На этой, казалось бы, неброской картине лежала печать обособленности режисера, хотя его зачислили в традиционалисты. Но именно в «Бирюке» Балаян нашел свой особый «звук» — конкретный и неуловимый, интонирующий всякий раз по-разному его последующие фильмы. А пока что этот звук был мотивирован чисто сюжетно, — «немым» героем.
Созерцательность режиссера — его внимательный к подробностям глаз и обостренный слух — не подменяет действие в картине, в которой как будто ничего не происходит. Однако все, что в ней происходит — пульсация повторяющихся жестов, взглядов, звуков, — отзывается во внутреннем ритме жизни леса и души главного героя.
В «Бирюке» раскрылась одна из ключевых особенностей поэтики Балаяна. Связь большого мира и отдельного человека видится ему как конфликтное напряжение, как взаимная тяга и отторжение. Окно здесь — пересечение миров, защита от внешних сил, разбушевавшейся стихии. Но и ограничение свободы. Вместо Дома — окно, соединяющее тихую обитель и враждебное-участливое к человеку пространство.
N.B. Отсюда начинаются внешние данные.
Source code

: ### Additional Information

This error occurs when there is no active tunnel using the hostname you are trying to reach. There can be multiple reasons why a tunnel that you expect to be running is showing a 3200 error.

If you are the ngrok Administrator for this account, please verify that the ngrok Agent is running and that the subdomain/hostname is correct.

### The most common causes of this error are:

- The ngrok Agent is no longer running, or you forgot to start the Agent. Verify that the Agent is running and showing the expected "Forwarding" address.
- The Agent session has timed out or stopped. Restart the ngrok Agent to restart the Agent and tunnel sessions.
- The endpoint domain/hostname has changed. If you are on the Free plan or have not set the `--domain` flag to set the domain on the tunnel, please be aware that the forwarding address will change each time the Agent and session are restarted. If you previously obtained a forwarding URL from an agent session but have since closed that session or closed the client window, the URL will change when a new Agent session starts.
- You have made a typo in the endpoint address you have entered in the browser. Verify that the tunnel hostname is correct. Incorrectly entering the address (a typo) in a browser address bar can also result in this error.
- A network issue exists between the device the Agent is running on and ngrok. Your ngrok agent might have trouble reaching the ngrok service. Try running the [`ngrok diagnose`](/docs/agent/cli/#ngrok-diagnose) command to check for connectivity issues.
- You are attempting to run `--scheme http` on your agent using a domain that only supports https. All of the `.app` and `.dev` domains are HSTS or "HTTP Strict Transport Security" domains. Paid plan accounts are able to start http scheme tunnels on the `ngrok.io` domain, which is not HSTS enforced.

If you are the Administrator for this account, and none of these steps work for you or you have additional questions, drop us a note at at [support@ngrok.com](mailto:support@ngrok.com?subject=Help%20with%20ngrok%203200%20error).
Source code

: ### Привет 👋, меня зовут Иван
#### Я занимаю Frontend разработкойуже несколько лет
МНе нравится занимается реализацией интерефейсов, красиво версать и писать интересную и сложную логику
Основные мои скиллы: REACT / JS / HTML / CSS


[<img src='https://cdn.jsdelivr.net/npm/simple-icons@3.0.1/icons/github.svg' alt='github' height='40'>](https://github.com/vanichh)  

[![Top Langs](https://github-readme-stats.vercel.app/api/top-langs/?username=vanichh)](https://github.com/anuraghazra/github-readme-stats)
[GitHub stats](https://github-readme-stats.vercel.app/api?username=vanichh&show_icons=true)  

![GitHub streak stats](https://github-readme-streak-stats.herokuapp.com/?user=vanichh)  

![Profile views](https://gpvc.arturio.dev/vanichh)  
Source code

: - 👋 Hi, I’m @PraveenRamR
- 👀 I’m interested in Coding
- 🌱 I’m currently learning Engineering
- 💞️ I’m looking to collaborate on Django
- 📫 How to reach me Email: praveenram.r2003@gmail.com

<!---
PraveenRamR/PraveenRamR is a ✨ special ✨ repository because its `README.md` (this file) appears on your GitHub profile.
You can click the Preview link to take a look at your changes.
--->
Не случайно режиссер вводит в финал фильма сцену пикника. Прелестных дам и кавалеров, упоминающих среди светской болтовни и о продажи леса, с которым слиты душа и тело Бирюка. Его-то — вместо живописного фазана — случайно подстреливают. Здесь важно не только визуальное противопоставление роскошного натюрморта с опрокинутой бутылкой, остатками белоснежного пирожного с жалким — полусгнившим луком, но то, что фильм завершается (вопреки рассказу Тургенева) в прямом смысле мертвой натурой. Гибелью Бирюка, соединившегося — теперь уже навсегда — с природой, с натурой. В начале фильма от пули невидимого охотника падает тетерев. В финале — умирает человек. Кольцевая композиция срифмована Балаяном как целостный жизненный цикл.